Exercise instructions —
Begin at the first line below and copy each line exactly, ending with the line where "[!INCLUDE [azure_portal](../includes/azure_portal.md)]" appears.

Source texts of formatted documents:
========================================================================
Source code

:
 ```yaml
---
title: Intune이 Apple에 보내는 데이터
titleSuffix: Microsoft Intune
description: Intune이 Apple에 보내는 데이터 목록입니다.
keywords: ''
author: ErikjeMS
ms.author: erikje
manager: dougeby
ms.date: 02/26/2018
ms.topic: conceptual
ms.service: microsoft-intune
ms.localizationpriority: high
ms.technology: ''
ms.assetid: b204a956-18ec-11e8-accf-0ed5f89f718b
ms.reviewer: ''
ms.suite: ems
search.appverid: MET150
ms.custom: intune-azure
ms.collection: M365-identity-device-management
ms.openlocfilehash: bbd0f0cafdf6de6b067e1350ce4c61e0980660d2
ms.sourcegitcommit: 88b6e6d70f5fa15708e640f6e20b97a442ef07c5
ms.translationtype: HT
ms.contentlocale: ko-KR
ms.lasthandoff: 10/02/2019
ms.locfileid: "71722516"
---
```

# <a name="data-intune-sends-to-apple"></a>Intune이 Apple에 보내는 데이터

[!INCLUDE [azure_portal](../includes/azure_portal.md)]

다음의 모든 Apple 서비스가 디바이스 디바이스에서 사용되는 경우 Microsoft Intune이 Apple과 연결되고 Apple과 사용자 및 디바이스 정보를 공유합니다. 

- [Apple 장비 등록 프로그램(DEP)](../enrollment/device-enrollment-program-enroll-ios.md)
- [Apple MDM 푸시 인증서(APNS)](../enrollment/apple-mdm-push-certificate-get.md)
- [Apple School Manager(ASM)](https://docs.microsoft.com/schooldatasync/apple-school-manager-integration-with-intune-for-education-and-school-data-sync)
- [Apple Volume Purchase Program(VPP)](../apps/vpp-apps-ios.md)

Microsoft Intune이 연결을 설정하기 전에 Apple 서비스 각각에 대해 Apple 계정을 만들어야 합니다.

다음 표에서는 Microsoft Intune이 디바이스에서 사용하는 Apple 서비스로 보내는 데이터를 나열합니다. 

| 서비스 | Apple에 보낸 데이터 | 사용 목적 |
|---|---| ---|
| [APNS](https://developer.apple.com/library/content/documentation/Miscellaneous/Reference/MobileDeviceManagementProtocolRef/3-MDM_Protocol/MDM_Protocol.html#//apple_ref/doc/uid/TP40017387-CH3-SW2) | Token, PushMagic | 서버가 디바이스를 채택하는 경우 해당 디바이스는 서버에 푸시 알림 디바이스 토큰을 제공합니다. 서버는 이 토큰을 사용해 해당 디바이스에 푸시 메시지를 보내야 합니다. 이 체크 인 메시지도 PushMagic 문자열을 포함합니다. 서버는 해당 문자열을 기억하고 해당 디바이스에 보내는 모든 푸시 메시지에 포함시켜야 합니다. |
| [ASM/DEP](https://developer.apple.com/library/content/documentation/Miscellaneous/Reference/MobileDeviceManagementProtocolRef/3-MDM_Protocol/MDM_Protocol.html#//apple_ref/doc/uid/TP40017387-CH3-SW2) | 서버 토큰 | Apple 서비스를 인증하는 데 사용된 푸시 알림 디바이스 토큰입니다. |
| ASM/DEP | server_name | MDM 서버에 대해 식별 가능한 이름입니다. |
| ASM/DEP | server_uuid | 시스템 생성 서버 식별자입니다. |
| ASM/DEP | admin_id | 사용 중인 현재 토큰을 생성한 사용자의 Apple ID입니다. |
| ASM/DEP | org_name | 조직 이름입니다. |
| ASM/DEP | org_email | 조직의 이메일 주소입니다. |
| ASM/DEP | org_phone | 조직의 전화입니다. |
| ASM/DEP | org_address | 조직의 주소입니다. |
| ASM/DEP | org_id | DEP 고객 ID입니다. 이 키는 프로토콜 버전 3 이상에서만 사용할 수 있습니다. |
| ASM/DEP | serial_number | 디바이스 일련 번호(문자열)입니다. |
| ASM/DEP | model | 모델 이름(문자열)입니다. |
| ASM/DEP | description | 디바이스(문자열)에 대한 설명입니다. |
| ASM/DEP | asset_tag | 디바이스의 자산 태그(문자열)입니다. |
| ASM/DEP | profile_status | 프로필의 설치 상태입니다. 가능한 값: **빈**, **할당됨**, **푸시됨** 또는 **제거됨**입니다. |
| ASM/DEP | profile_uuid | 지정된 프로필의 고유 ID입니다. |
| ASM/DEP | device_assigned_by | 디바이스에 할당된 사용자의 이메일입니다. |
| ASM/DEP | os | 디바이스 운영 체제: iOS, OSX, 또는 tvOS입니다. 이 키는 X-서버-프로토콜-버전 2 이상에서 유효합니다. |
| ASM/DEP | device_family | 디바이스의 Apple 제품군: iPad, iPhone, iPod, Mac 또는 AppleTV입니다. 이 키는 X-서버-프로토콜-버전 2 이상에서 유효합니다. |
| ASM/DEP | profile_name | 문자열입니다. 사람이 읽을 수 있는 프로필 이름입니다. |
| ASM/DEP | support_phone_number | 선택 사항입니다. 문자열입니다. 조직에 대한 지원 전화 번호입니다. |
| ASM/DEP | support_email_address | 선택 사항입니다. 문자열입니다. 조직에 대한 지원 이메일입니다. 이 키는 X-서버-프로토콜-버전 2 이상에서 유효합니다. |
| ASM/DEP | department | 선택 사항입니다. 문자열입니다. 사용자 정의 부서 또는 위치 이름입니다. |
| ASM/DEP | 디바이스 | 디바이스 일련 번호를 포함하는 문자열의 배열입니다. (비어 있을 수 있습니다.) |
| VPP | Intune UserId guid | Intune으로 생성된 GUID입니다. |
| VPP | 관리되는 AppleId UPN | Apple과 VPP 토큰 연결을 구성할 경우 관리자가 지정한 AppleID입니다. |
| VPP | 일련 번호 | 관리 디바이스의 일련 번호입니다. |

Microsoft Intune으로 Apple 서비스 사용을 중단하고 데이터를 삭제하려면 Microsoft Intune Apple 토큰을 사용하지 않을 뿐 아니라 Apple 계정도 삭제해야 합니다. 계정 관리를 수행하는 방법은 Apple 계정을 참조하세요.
========================================================================
Answer to this task —
Source code

:
 ```yaml
---
title: Intune이 Apple에 보내는 데이터
titleSuffix: Microsoft Intune
description: Intune이 Apple에 보내는 데이터 목록입니다.
keywords: ''
author: ErikjeMS
ms.author: erikje
manager: dougeby
ms.date: 02/26/2018
ms.topic: conceptual
ms.service: microsoft-intune
ms.localizationpriority: high
ms.technology: ''
ms.assetid: b204a956-18ec-11e8-accf-0ed5f89f718b
ms.reviewer: ''
ms.suite: ems
search.appverid: MET150
ms.custom: intune-azure
ms.collection: M365-identity-device-management
ms.openlocfilehash: bbd0f0cafdf6de6b067e1350ce4c61e0980660d2
ms.sourcegitcommit: 88b6e6d70f5fa15708e640f6e20b97a442ef07c5
ms.translationtype: HT
ms.contentlocale: ko-KR
ms.lasthandoff: 10/02/2019
ms.locfileid: "71722516"
---
```

# <a name="data-intune-sends-to-apple"></a>Intune이 Apple에 보내는 데이터

[!INCLUDE [azure_portal](../includes/azure_portal.md)]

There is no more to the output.